Insurance is a bit more expensive (you often find it easier to take over the previous owners) with future subsidence excess about £1000. But there are specialist providers now who drop prices as they can properly assess things and realise that a property underpinned decades ago is unlikely to move again.

KnobChops Sat 15-Aug-20 08:23:05

user1471530109

When I was buying about 3 years ago, a house came up that I wanted to view. In hindsight it was on for slightly cheaper than I expected.

The estate agent told me straight away that it was underpinned and that he advised I asked my mortgage lender if they would even consider it. He said most won't.
Now he could have just been trying to put me off after deciding I sounded like a nightmare wink. Incidentally it did sell and someone is currently living in it (it's close by to where I eventually bought).

Definitely don't pay market value as I would imagine you will find it harder to sell?

That seems v expensive even for Kenilworth? Have you considered living ever so further out?

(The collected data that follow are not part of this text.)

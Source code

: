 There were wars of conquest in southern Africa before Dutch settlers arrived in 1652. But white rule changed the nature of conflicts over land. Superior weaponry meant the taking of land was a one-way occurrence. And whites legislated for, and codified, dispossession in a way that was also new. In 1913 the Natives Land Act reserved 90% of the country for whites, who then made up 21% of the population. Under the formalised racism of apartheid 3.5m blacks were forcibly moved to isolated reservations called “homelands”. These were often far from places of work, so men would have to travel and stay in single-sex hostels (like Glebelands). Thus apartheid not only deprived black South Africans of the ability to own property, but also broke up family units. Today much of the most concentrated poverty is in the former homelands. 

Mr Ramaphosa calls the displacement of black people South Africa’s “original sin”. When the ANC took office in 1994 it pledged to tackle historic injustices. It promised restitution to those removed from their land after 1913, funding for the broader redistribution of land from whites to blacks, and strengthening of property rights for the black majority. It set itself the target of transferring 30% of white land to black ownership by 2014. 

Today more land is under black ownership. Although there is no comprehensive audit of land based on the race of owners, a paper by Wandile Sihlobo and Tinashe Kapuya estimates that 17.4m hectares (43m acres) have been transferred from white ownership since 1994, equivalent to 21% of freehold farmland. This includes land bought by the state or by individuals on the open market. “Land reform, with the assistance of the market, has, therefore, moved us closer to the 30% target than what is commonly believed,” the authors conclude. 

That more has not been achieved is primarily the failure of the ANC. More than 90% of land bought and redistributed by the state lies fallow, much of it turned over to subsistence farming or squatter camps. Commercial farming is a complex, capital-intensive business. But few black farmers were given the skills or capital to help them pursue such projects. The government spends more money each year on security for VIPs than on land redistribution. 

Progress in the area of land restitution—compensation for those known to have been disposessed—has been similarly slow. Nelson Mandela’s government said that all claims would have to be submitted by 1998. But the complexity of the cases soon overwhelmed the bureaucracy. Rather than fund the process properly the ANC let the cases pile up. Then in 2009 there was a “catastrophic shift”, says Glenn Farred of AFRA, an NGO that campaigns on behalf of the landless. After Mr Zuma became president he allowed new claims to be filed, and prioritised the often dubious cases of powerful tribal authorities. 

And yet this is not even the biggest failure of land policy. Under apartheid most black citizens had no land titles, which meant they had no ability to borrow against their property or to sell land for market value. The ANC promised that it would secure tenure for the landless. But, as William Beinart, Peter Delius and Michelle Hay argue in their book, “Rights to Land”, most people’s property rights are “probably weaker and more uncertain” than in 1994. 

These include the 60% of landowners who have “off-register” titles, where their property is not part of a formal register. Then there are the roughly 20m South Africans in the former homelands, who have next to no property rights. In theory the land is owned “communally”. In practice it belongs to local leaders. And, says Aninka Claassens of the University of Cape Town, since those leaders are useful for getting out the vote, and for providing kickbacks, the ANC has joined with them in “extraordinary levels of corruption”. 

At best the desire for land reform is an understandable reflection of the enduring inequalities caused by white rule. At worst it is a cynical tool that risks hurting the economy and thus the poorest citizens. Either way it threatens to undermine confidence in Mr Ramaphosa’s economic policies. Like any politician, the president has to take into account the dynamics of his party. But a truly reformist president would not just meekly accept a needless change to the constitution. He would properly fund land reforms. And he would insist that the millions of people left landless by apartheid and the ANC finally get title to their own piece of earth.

This EA was talking absolute nonsense. Mortgage companies don’t even check.

ramblingsonthego Sat 15-Aug-20 08:24:48

I never understand the insurance costs thing. If a house has been properly underpinned it is normally the strongest house in the area and unlikely to move further! Why do the insurers rip everyone off with this? Yes a higher excess for future claims for subsidence but to charge massively inflated premiums is just wrong.

KnobChops Sat 15-Aug-20 11:14:48

ramblingsonthego

I never understand the insurance costs thing. If a house has been properly underpinned it is normally the strongest house in the area and unlikely to move further! Why do the insurers rip everyone off with this? Yes a higher excess for future claims for subsidence but to charge massively inflated premiums is just wrong.

It is wrong. There is literally no sense to it.

In my view the whole housing sales and insurance industry is due a massive overhaul. It’s crazy that searches take months and that people have no security until exchange.

Southwest12 Sat 15-Aug-20 15:32:57

I sold my house in London seven months after it had been underpinned (for the second time) and had no issues, the buyers had no issues either. Most of our street had been underpinned at some point, my neighbours were done for the second time about 18 months before mine and my other neighbour was in the process of being under pinned when I moved out.